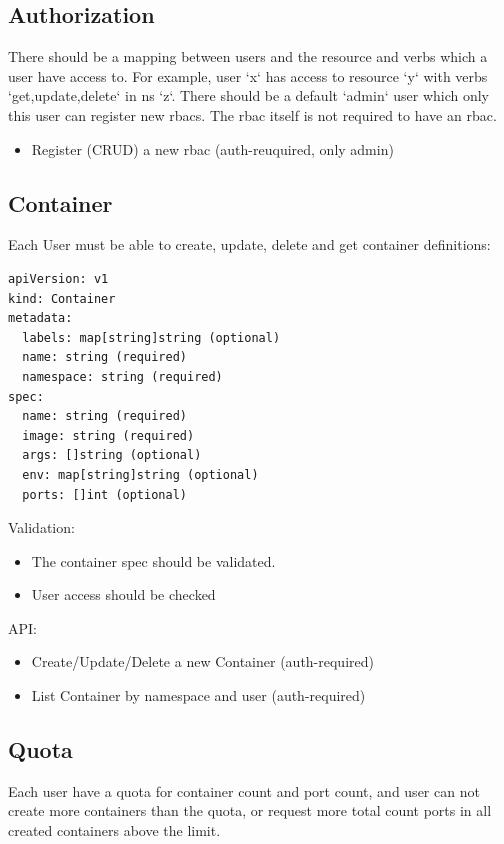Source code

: \documentclass{article}
\begin{document}
\subsection{Authorization}

There should be a mapping between users and the resource and verbs which a user have access to. For example, user `x` has access to resource `y` with verbs `get,update,delete` in ns `z`. There should be a default `admin` user which only this user can register new rbacs. The rbac itself is not required to have an rbac.

\begin{itemize}
  \item Register (CRUD) a new rbac (auth-reuquired, only admin)
\end{itemize}

\subsection{Container}
Each User must be able to create, update, delete and get container definitions:

\begin{verbatim}
apiVersion: v1
kind: Container
metadata:
  labels: map[string]string (optional)
  name: string (required)
  namespace: string (required)
spec:
  name: string (required)
  image: string (required)
  args: []string (optional)
  env: map[string]string (optional)
  ports: []int (optional)
\end{verbatim}

Validation:
\begin{itemize}
  \item The container spec should be validated.
  \item User access should be checked
\end{itemize}

API:
\begin{itemize}
  \item Create/Update/Delete a new Container (auth-required)
  \item List Container by namespace and user (auth-required)
\end{itemize}

\subsection{Quota}

Each user have a quota for container count and port count, and user can not create more containers than the quota, or request more total count ports in all created containers above the limit.
\end{document}

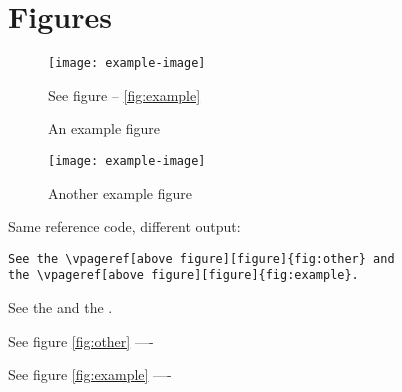 \documentclass[twoside]{book}
\begin{document}
\section{Figures}
\begin{figure}
\texttt{[image: example-image]}
\caption{An example figure}
See figure -- \vref*{fig:example}
\label{fig:example}
\end{figure}
\blindtext
\begin{figure}
\texttt{[image: example-image]}
\caption{Another example figure}
\label{fig:other}
\end{figure}
\newpage
Same reference code, different output:
\begin{verbatim}
See the \vpageref[above figure][figure]{fig:other} and
the \vpageref[above figure][figure]{fig:example}.
\end{verbatim}
See the  and
the .
\blindtext
\blindtext
\blindtext
\blindtext

See figure \vref*{fig:other} ----

See figure \vref*{fig:example} ----
\end{document}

- **WHAT IS REQUIRED**: Please report every line among the entries that includes "string".

- **ANSWER TO THIS EXERCISE**:
  labels: map[string]string (optional)
  name: string (required)
  namespace: string (required)
  name: string (required)
  image: string (required)
  args: []string (optional)
  env: map[string]string (optional)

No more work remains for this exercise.